I'd like the entries that follow repeated exactly, with the pictures left out.

> DATA FOR REVIEW:
== Segment start ==

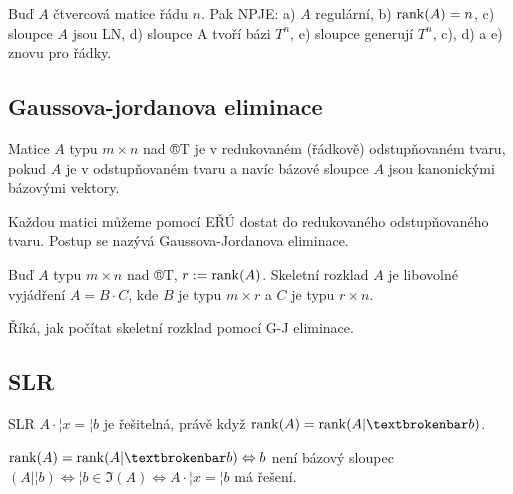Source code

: \documentclass[12pt]{article}					%
\begin{document}
        \begin{poznamka}
                Buď $A$ čtvercová matice řádu $n$. Pak NPJE: a) $A$ regulární, b) $\operatorname{rank}(A) = n$, c) sloupce $A$ jsou LN, d) sloupce A tvoří bázi $T^n$, e) sloupce generují $T^n$, c), d) a e) znovu pro řádky.
        \end{poznamka}

    \subsection{Gaussova-jordanova eliminace}
        \begin{definice}
            Matice $A$ typu $m \times n$ nad ®T je v redukovaném (řádkově) odstupňovaném tvaru, pokud $A$ je v odstupňovaném tvaru a navíc bázové sloupce $A$ jsou kanonickými bázovými vektory.
        \end{definice}

        \begin{poznamka}[Pozorování]
            Každou matici můžeme pomocí EŘÚ dostat do redukovaného odstupňovaného tvaru. Postup se nazývá Gaussova-Jordanova eliminace.
        \end{poznamka}

        \begin{definice}
            Buď $A$ typu $m \times n$ nad ®T, $r:=\operatorname{rank}(A)$. Skeletní rozklad $A$ je libovolné vyjádření $A=B·C$, kde $B$ je typu $m \times r$ a $C$ je typu $r \times n$.
        \end{definice}

        \begin{veta}
            Říká, jak počítat skeletní rozklad pomocí G-J eliminace.
        \end{veta}

    \subsection{SLR}
        \begin{veta}[Frobeniova]
            SLR $A·¦x = ¦b$ je řešitelná, právě když $\rank(A) = \rank(A|¦b)$.

            \begin{dukazin}
                $\rank(A) = \rank(A|¦b) \Leftrightarrow b$ není bázový sloupec $(A|¦b) \Leftrightarrow ¦b \in \Im(A) \Leftrightarrow A·¦x = ¦b$ má řešení.
            \end{dukazin}
        \end{veta}
\end{document}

== Segment end ==

> SOLUTION TO THE PROBLEM:
Source code

: \documentclass[12pt]{article}					%
\begin{document}
        \begin{poznamka}
                Buď $A$ čtvercová matice řádu $n$. Pak NPJE: a) $A$ regulární, b) $\operatorname{rank}(A) = n$, c) sloupce $A$ jsou LN, d) sloupce A tvoří bázi $T^n$, e) sloupce generují $T^n$, c), d) a e) znovu pro řádky.
        \end{poznamka}

    \subsection{Gaussova-jordanova eliminace}
        \begin{definice}
            Matice $A$ typu $m \times n$ nad ®T je v redukovaném (řádkově) odstupňovaném tvaru, pokud $A$ je v odstupňovaném tvaru a navíc bázové sloupce $A$ jsou kanonickými bázovými vektory.
        \end{definice}

        \begin{poznamka}[Pozorování]
            Každou matici můžeme pomocí EŘÚ dostat do redukovaného odstupňovaného tvaru. Postup se nazývá Gaussova-Jordanova eliminace.
        \end{poznamka}

        \begin{definice}
            Buď $A$ typu $m \times n$ nad ®T, $r:=\operatorname{rank}(A)$. Skeletní rozklad $A$ je libovolné vyjádření $A=B·C$, kde $B$ je typu $m \times r$ a $C$ je typu $r \times n$.
        \end{definice}

        \begin{veta}
            Říká, jak počítat skeletní rozklad pomocí G-J eliminace.
        \end{veta}

    \subsection{SLR}
        \begin{veta}[Frobeniova]
            SLR $A·¦x = ¦b$ je řešitelná, právě když $\rank(A) = \rank(A|¦b)$.

            \begin{dukazin}
                $\rank(A) = \rank(A|¦b) \Leftrightarrow b$ není bázový sloupec $(A|¦b) \Leftrightarrow ¦b \in \Im(A) \Leftrightarrow A·¦x = ¦b$ má řešení.
            \end{dukazin}
        \end{veta}
\end{document}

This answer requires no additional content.